Regulatory properties of CD4+CD25+ FoxP3+ T cells isolated after 1,25 (OH)2 Vitamin D exposure were further investigated by testing ability of these cells to suppress proliferative responses and IFN-γ secretion by CD4+CD25− cells. To do this, CD4+CD25− T cells were stimulated with anti-CD3 and anti-CD28 mAb, while increasing numbers of autologous CD4+CD25+ cells were added. As illustrated in Fig. 8B CD4+CD25+FoxP3+ cells generated by exposure to 1,25 (OH)2 Vitamin D were able to suppress the proliferation of indicator CD4+CD25− T cells, titrating from high to low ratios of CD4+CD25+:CD4+CD25−. Furthermore, CD4+D25+FoxP3+ cells suppressed the proliferation of CD4+CD25− T cells in response to PHA (66 ± 18%, at ratio 10:1), and to plate-bound anti-CD3 stimulation (75 ± 20%, at ratio 10:1), suggesting that the suppressive effect of CD4+D25+FoxP3+ is independent of antigen presenting cells. Moreover, prevention of cell contact abolished the regulatory function that CD4+CD25+ Treg cells exert on CD4+CD25− T cells (data not shown). In addition, CD4+CD25+FoxP3+ T cells generated after 1,25 (OH)2 Vitamin D exposure were also capable of suppressing the production of IFN-γ by CD4+CD25− T cells activated by anti CD3/CD28 mAbs (Fig. 8C). Overall, these data suggest that 1,25 (OH)2 Vitamin D induced CD4+CD25+FoxP3+ T cell development through an IDO-mediated pathway while retaining immunosuppressive activity and may thus be considered bona fide regulatory T cells. Addition of 1MT to culture media did not affect the suppressive action of CD4+CD25+ Treg cells on CD4+ T cell proliferation (Fig. 8D), or IFN-γ secretion (Fig. 8E); suggesting that IDO has impact on Treg cell development induced by Vitamin D, but does not affect regulatory properties of these same cells. In contrast, addition of IDO inhibitors to either CD4+ T cells or MBP-peptide specific T cell cultures abrogated 1,25 (OH)2 Vitamin D mediated inhibitory effects on T cells proliferation (Fig. 8F). This effect was significantly higher in cultures from healthy subjects, suggesting differences in IDO-mediated tryptophan deprivation.

Discussion

In this study, we show that relapsing remitting patients, particularly during exacerbations, have reduced serum levels of 25 (OH) Vitamin D, and 1,25 (OH)2 Vitamin D compared with healthy subjects, suggesting that in this group of patients Vitamin D-dependent T cell regulation may play an important role in maintaining T cell homeostasis. Recently, high circulating levels of 25 (OH) Vitamin D have been associated with a lower risk of MS (Munger et al., 2006). The results of this study showed serum levels of 25 (OH) Vitamin D, and 1,25 (OH)2 Vitamin D in primary progressive patients were similar to those observed in healthy individuals. Consistent with these observations, a growing body of evidence indicates that distinct pathogenic processes mediate brain damage in different groups of multiple sclerosis patients. Active focal inflammatory demyelinating lesions in the white matter are mainly present in patients with relapsing remitting multiple sclerosis for example, while diffuse injury of normal-appearing white matter, cortical demyelination and signs of oligodendrocyte dystrophy are mainly hallmarks of the primary progressive disease (Lucchinetti et al., 2000; Kutzelnigg et al., 2005). Moreover, while immunomodulatory and immunosuppressive treatments are beneficial during acute and relapsing stages of the disease, they have no effect in primary progressive patients (Noseworthy et al., 2000; Goodin et al., 2002). Overall, these findings would appear to indicate that pathological features additional to classic inflammatory demyelinating lesions might be important in primary progressive pathogenesis.
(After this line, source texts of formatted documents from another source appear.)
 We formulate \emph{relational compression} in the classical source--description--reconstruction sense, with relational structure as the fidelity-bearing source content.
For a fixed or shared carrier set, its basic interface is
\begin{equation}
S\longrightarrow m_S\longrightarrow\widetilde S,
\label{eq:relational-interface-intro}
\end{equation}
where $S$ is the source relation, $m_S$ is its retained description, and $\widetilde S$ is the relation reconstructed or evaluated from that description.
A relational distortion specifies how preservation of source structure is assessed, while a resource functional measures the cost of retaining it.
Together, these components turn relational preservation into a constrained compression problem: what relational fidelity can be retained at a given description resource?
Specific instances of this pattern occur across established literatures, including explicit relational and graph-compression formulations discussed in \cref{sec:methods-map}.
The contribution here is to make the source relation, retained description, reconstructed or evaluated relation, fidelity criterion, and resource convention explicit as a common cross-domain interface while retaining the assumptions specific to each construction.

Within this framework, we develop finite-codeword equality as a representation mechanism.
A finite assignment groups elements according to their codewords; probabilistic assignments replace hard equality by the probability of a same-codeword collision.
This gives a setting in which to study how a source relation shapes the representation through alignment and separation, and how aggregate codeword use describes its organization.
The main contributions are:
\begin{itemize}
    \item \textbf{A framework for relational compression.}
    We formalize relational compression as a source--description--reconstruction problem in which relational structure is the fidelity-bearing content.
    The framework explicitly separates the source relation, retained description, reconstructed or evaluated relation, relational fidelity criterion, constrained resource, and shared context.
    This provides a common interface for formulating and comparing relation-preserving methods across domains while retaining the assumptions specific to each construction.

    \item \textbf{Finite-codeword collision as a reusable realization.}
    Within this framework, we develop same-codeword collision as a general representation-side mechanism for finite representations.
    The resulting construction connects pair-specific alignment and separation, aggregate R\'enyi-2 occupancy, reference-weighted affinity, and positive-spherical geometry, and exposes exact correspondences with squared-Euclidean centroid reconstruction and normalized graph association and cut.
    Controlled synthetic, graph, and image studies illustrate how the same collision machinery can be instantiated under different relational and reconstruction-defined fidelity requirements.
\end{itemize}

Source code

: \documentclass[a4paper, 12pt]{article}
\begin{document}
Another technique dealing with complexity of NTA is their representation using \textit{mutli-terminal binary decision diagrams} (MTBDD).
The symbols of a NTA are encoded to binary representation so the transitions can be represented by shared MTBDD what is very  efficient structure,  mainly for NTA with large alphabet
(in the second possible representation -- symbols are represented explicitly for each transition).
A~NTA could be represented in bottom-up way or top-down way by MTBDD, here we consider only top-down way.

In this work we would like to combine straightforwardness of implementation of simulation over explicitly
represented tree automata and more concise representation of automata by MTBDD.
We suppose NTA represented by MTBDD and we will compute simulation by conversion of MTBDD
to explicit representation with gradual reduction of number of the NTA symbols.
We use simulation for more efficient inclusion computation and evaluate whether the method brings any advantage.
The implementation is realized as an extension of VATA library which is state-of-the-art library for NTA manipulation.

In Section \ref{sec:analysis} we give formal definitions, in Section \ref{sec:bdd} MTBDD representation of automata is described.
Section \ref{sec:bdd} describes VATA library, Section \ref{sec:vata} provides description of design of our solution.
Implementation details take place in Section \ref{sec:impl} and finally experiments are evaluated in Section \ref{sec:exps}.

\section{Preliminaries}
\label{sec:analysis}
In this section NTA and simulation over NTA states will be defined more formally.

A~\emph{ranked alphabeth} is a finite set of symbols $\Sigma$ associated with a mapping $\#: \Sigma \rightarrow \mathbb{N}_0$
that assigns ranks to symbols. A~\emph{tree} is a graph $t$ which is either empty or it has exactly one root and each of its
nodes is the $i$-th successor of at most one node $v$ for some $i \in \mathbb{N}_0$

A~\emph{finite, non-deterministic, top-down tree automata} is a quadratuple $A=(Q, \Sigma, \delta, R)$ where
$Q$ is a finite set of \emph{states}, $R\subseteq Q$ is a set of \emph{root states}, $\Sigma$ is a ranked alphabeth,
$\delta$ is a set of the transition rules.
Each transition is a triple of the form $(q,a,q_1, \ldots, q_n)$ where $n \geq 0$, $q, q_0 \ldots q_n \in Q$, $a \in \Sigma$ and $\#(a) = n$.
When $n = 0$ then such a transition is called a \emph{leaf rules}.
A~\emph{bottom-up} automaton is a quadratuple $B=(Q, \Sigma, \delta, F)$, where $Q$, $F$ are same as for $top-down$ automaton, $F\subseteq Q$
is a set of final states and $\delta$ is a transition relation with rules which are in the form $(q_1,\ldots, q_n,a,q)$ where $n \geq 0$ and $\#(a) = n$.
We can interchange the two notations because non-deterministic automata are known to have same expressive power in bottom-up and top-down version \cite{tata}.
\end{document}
Serum concentration of 25 (OH) Vitamin D is a reflection of the balance between Vitamin D intake in food, its synthesis from pro-vitamins in the skin under the influence of UV light, and its catabolism by 24-hydroxylase. Thus, either a decrease in synthesis or an increase in 25 (OH) Vitamin D degradation could explain low serum levels observed in multiple sclerosis patients. Some studies associating higher dietary intake of Vitamin D with protection against autoimmune diseases have been published (Hyppönen et al., 2001; Merino et al., 2004), and inverse correlation between multiple sclerosis prevalence and sunlight exposure has been observed both in early ecological studies, as well as in recent case–control ones (Acheson et al., 1960; van der Mei et al., 2003; Islam et al., 2007). Likewise, seasonal changes in Vitamin D levels have also been reported as low during winter months and elevated in summer ones. Furthermore, correlation of seasonality has also been found between low Vitamin D levels and multiple sclerosis flares (Bamford et al., 1983). Despite the fact that both patients and control subjects included in this investigation lived in the same area, and that samples from both groups were collected during the same months of the year, it is important to consider that patients frequently have difficulty exercising or moving about and therefore spend less time outdoors and are less exposed to sunlight. Measurement of sunlight exposure in patients compared with control subjects using specific questionnaires is currently under investigation. Likewise, influence of 24-hydroxylase on 25 (OH) Vitamin D levels, not assessed in this study, is now under examination in ongoing studies at our laboratory.

1,25 (OH)2 Vitamin D effects are mediated primarily through interaction with intracellular VDR (Adorini and Penna, 2008), although recent reports have highlighted rapid non-genomic effects of 1,25 (OH)2 Vitamin D (Norman, 1998). VDR is present in different tissues including cells of the immune system such as monocytes, dendritic cells and B cells (Veldman et al., 2000; Norman, 2006; Chen et al., 2007). We demonstrated that VDR mRNA is constitutively expressed in CD4+ T cells, and is upregulated following activation and 1,25 (OH)2 Vitamin D exposure. Likewise, 1-α hydroxylase, mainly found in renal tubule cells, was recently described in a wide variety of tissues (Hewison et al., 2007), and cloning studies have revealed the same mRNA for 1-α hydroxylase in renal and extra-renal tissues (Monkawa et al., 1997). However, although the enzyme present in immune cells is identical to the renal form, its regulation seems to be under a different control system, mediated mainly by immune signals, such as antigenic stimulators or inflammatory mediators like IFN-γ (Hewison et al., 2003; Overbergh et al., 2006). Interestingly, we found that 1-α hydroxylase mRNA was also expressed in resting CD4+ T cells at low levels, and increased its expression significantly after stimulation, but not following 1,25 (OH)2 Vitamin D exposure. Moreover, we found that 25 (OH) Vitamin D could be metabolized to 1,25 (OH)2 Vitamin D by CD4+ T cells, representing local production of active Vitamin D, as was previously demonstrated for macrophages, dendritic cells and thyroid tissue.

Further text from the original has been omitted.